Top of Data under study
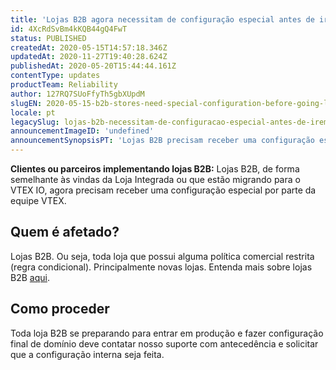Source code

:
 ```yaml
---
title: 'Lojas B2B agora necessitam de configuração especial antes de irem ao ar'
id: 4XcRdSvBm4kKQB44gQ4FwT
status: PUBLISHED
createdAt: 2020-05-15T14:57:18.346Z
updatedAt: 2020-11-27T19:40:28.624Z
publishedAt: 2020-05-20T15:44:44.161Z
contentType: updates
productTeam: Reliability
author: 127RQ7SUoFfyTh5gbXUpdM
slugEN: 2020-05-15-b2b-stores-need-special-configuration-before-going-live
locale: pt
legacySlug: lojas-b2b-necessitam-de-configuracao-especial-antes-de-irem-ao-ar
announcementImageID: 'undefined'
announcementSynopsisPT: 'Lojas B2B precisam receber uma configuração especial por parte da equipe VTEX.'
---
```


__Clientes ou parceiros implementando lojas B2B:__ Lojas B2B, de forma semelhante às vindas da Loja Integrada ou que estão migrando para o VTEX IO, agora precisam receber uma configuração especial por parte da equipe VTEX.

## Quem é afetado?

Lojas B2B. Ou seja, toda loja que possui alguma política comercial restrita (regra condicional). Principalmente novas lojas. Entenda mais sobre lojas B2B [aqui](/pt/tutorial/setting-up-b2b-on-vtex--tutorials_238?locale=pt).

## Como proceder

Toda loja B2B se preparando para entrar em produção e fazer configuração final de domínio deve contatar nosso suporte com antecedência e solicitar que a configuração interna seja feita.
Bottom of Data under study
### Exercise description
Since the pictures are not wanted, copy only the text of the records above, exactly.

### Exercise output
Source code

:
 ```yaml
---
title: 'Lojas B2B agora necessitam de configuração especial antes de irem ao ar'
id: 4XcRdSvBm4kKQB44gQ4FwT
status: PUBLISHED
createdAt: 2020-05-15T14:57:18.346Z
updatedAt: 2020-11-27T19:40:28.624Z
publishedAt: 2020-05-20T15:44:44.161Z
contentType: updates
productTeam: Reliability
author: 127RQ7SUoFfyTh5gbXUpdM
slugEN: 2020-05-15-b2b-stores-need-special-configuration-before-going-live
locale: pt
legacySlug: lojas-b2b-necessitam-de-configuracao-especial-antes-de-irem-ao-ar
announcementImageID: 'undefined'
announcementSynopsisPT: 'Lojas B2B precisam receber uma configuração especial por parte da equipe VTEX.'
---
```


__Clientes ou parceiros implementando lojas B2B:__ Lojas B2B, de forma semelhante às vindas da Loja Integrada ou que estão migrando para o VTEX IO, agora precisam receber uma configuração especial por parte da equipe VTEX.

## Quem é afetado?

Lojas B2B. Ou seja, toda loja que possui alguma política comercial restrita (regra condicional). Principalmente novas lojas. Entenda mais sobre lojas B2B [aqui](/pt/tutorial/setting-up-b2b-on-vtex--tutorials_238?locale=pt).

## Como proceder

Toda loja B2B se preparando para entrar em produção e fazer configuração final de domínio deve contatar nosso suporte com antecedência e solicitar que a configuração interna seja feita.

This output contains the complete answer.